WORK REQUEST
Lines of the listing below that contain the string "система" are to be returned.
==========
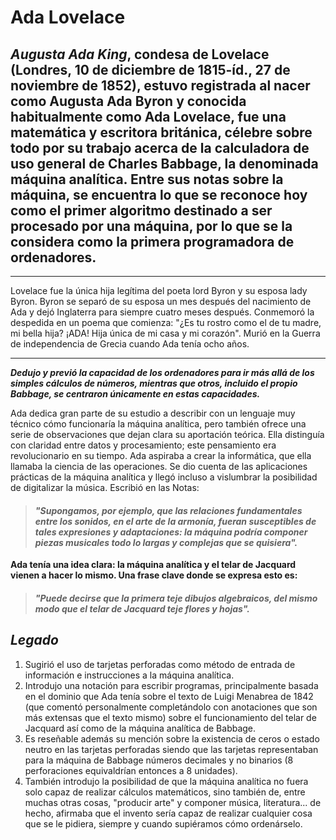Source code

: # Ada Lovelace



_Augusta Ada King_, **condesa de Lovelace** (Londres, 10 de diciembre de 1815-íd., 27 de noviembre de 1852), estuvo registrada al nacer como Augusta Ada Byron y conocida habitualmente como Ada Lovelace, fue una matemática y escritora británica, célebre sobre todo por su trabajo acerca de la calculadora de uso general de Charles Babbage, la denominada máquina analítica. Entre sus notas sobre la máquina, se encuentra lo que se reconoce hoy como el primer algoritmo destinado a ser procesado por una máquina, por lo que se la considera como la primera programadora de ordenadores.
---------------------------------------------------------------------------------------------------------------------------------------
_______________________________________________________________________________________________________________________________________
Lovelace fue la única hija legítima del poeta lord Byron y su esposa lady Byron. Byron se separó de su esposa un mes después del nacimiento de Ada y dejó Inglaterra para siempre cuatro meses después. Conmemoró la despedida en un poema que comienza: "¿Es tu rostro como el de tu madre, mi bella hija? ¡ADA! Hija única de mi casa y mi corazón". Murió en la Guerra de independencia de Grecia cuando Ada tenía ocho años. 
_______________________________________________________________________________________________________________________________________
**_Dedujo y previó la capacidad de los ordenadores para ir más allá de los simples cálculos de números, mientras que otros, incluido el propio Babbage, se centraron únicamente en estas capacidades._**

Ada dedica gran parte de su estudio a describir con un lenguaje muy técnico cómo funcionaría la máquina analítica, pero también ofrece una serie de observaciones que dejan clara su aportación teórica. Ella distinguía con claridad entre datos y procesamiento; este pensamiento era revolucionario en su tiempo. Ada aspiraba a crear la informática, que ella llamaba la ciencia de las operaciones. Se dio cuenta de las aplicaciones prácticas de la máquina analítica y llegó incluso a vislumbrar la posibilidad de digitalizar la música. Escribió en las Notas: 
> #### _"Supongamos, por ejemplo, que las relaciones fundamentales entre los sonidos, en el arte de la armonía, fueran susceptibles de tales expresiones y adaptaciones: la máquina podría componer piezas musicales todo lo largas y complejas que se quisiera"._

**Ada tenía una idea clara: la máquina analítica y el telar de Jacquard vienen a hacer lo mismo. Una frase clave donde se expresa esto es:**
> #### _"Puede decirse que la primera teje dibujos algebraicos, del mismo modo que el telar de Jacquard teje flores y hojas"._

## _Legado_
1. Sugirió el uso de tarjetas perforadas como método de entrada de información e instrucciones a la máquina analítica.
2. Introdujo una notación para escribir programas, principalmente basada en el dominio que Ada tenía sobre el texto de Luigi Menabrea de 1842 (que comentó personalmente completándolo con anotaciones que son más extensas que el texto mismo) sobre el funcionamiento del telar de Jacquard así como de la máquina analítica de Babbage.
3. Es reseñable además su mención sobre la existencia de ceros o estado neutro en las tarjetas perforadas siendo que las tarjetas representaban para la máquina de Babbage números decimales y no binarios (8 perforaciones equivaldrían entonces a 8 unidades).
4. También introdujo la posibilidad de que la máquina analítica no fuera solo capaz de realizar cálculos matemáticos, sino también de, entre muchas otras cosas, "producir arte" y componer música, literatura... de hecho, afirmaba que el invento sería capaz de realizar cualquier cosa que se le pidiera, siempre y cuando supiéramos cómo ordenárselo.

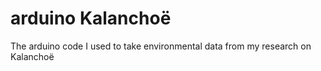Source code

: # arduino Kalanchoë
The arduino code I used to take environmental data from my research on Kalanchoë

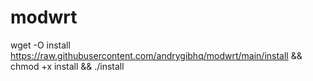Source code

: # modwrt
wget -O install https://raw.githubusercontent.com/andrygibhq/modwrt/main/install && chmod +x install && ./install

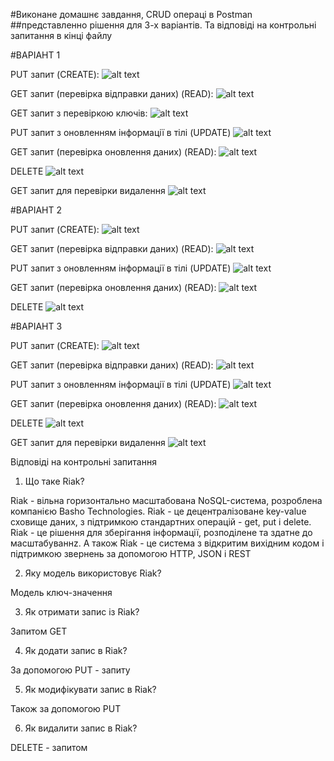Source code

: #Виконане домашнє завдання, CRUD операці в Postman
##представленно рішення для 3-х варіантів. Та відповіді на контрольні запитання в кінці файлу

#ВАРІАНТ 1

PUT запит (CREATE):
![alt text](screenshots/1.png "Скріншот 1 варіанту")

GET запит (перевірка відправки даних) (READ):
![alt text](screenshots/2.png "Скріншот 1 варіанту")

GET запит з перевіркою ключів:
![alt text](screenshots/3.png "Скріншот 1 варіанту")

PUT запит з оновленням інформації в тілі (UPDATE)
![alt text](screenshots/4.png "Скріншот 1 варіанту")

GET запит (перевірка оновлення даних) (READ):
![alt text](screenshots/5.png "Скріншот 1 варіанту")

DELETE 
![alt text](screenshots/6.png "Скріншот 1 варіанту")

GET запит для перевірки видалення
![alt text](screenshots/7.png "Скріншот 1 варіанту")


#ВАРІАНТ 2


PUT запит (CREATE):
![alt text](screenshots/8.png "Скріншот 2 варіанту")

GET запит (перевірка відправки даних) (READ):
![alt text](screenshots/9.png "Скріншот 2 варіанту")

PUT запит з оновленням інформації в тілі (UPDATE)
![alt text](screenshots/10.png "Скріншот 2 варіанту")

GET запит (перевірка оновлення даних) (READ):
![alt text](screenshots/11.png "Скріншот 2 варіанту")

DELETE 
![alt text](screenshots/12.png "Скріншот 2 варіанту")


#ВАРІАНТ 3


PUT запит (CREATE):
![alt text](screenshots/13.png "Скріншот 3 варіанту")

GET запит (перевірка відправки даних) (READ):
![alt text](screenshots/14.png "Скріншот 3 варіанту")

PUT запит з оновленням інформації в тілі (UPDATE)
![alt text](screenshots/15.png "Скріншот 3 варіанту")

GET запит (перевірка оновлення даних) (READ):
![alt text](screenshots/16.png "Скріншот 3 варіанту")

DELETE 
![alt text](screenshots/17.png "Скріншот 3 варіанту")

GET запит для перевірки видалення
![alt text](screenshots/20.png "Скріншот 3 варіанту")




Відповіді на контрольні запитання

1. Що таке Riak?

Riak - вільна горизонтально масштабована NoSQL-система, розроблена компанією Basho Technologies.
Riak - це децентралізоване key-value сховище даних, з підтримкою стандартних операцій - get, put і delete. Riak - це рішення для зберігання інформації,  розподілене та здатне до масштабуваннz. А також Riak - це система з відкритим вихідним кодом і підтримкою звернень за допомогою HTTP, JSON і REST

2. Яку модель використовує Riak?

Модель ключ-значення

3. Як отримати запис із Riak?

Запитом GET

4. Як додати запис в Riak?

За допомогою PUT - запиту

5. Як модифікувати запис в Riak?

Також за допомогою PUT

6. Як видалити запис в Riak?

DELETE - запитом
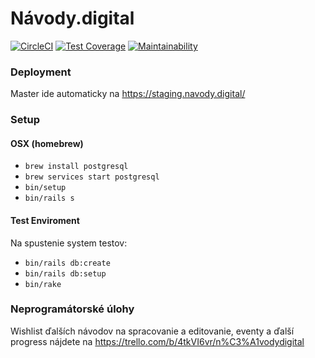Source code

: # Návody.digital

[![CircleCI](https://circleci.com/gh/slovensko-digital/navody.digital.svg?style=svg)](https://circleci.com/gh/slovensko-digital/navody.digital)
[![Test Coverage](https://api.codeclimate.com/v1/badges/78658a3b4aa6d98ce263/test_coverage)](https://codeclimate.com/github/slovensko-digital/navody.digital/test_coverage)
[![Maintainability](https://api.codeclimate.com/v1/badges/78658a3b4aa6d98ce263/maintainability)](https://codeclimate.com/github/slovensko-digital/navody.digital/maintainability)

### Deployment
Master ide automaticky na https://staging.navody.digital/

### Setup

#### OSX (homebrew)
 - `brew install postgresql`
 - `brew services start postgresql`
 - `bin/setup`
 - `bin/rails s`

#### Test Enviroment

Na spustenie system testov:

 - `bin/rails db:create`
 - `bin/rails db:setup`
 - `bin/rake`

### Neprogramátorské úlohy
Wishlist ďalších návodov na spracovanie a editovanie, eventy a ďalší progress nájdete na https://trello.com/b/4tkVI6vr/n%C3%A1vodydigital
==========
OUTPUT FOR THIS TASK
Riak - вільна горизонтально масштабована NoSQL-система, розроблена компанією Basho Technologies.
Riak - це децентралізоване key-value сховище даних, з підтримкою стандартних операцій - get, put і delete. Riak - це рішення для зберігання інформації,  розподілене та здатне до масштабуваннz. А також Riak - це система з відкритим вихідним кодом і підтримкою звернень за допомогою HTTP, JSON і REST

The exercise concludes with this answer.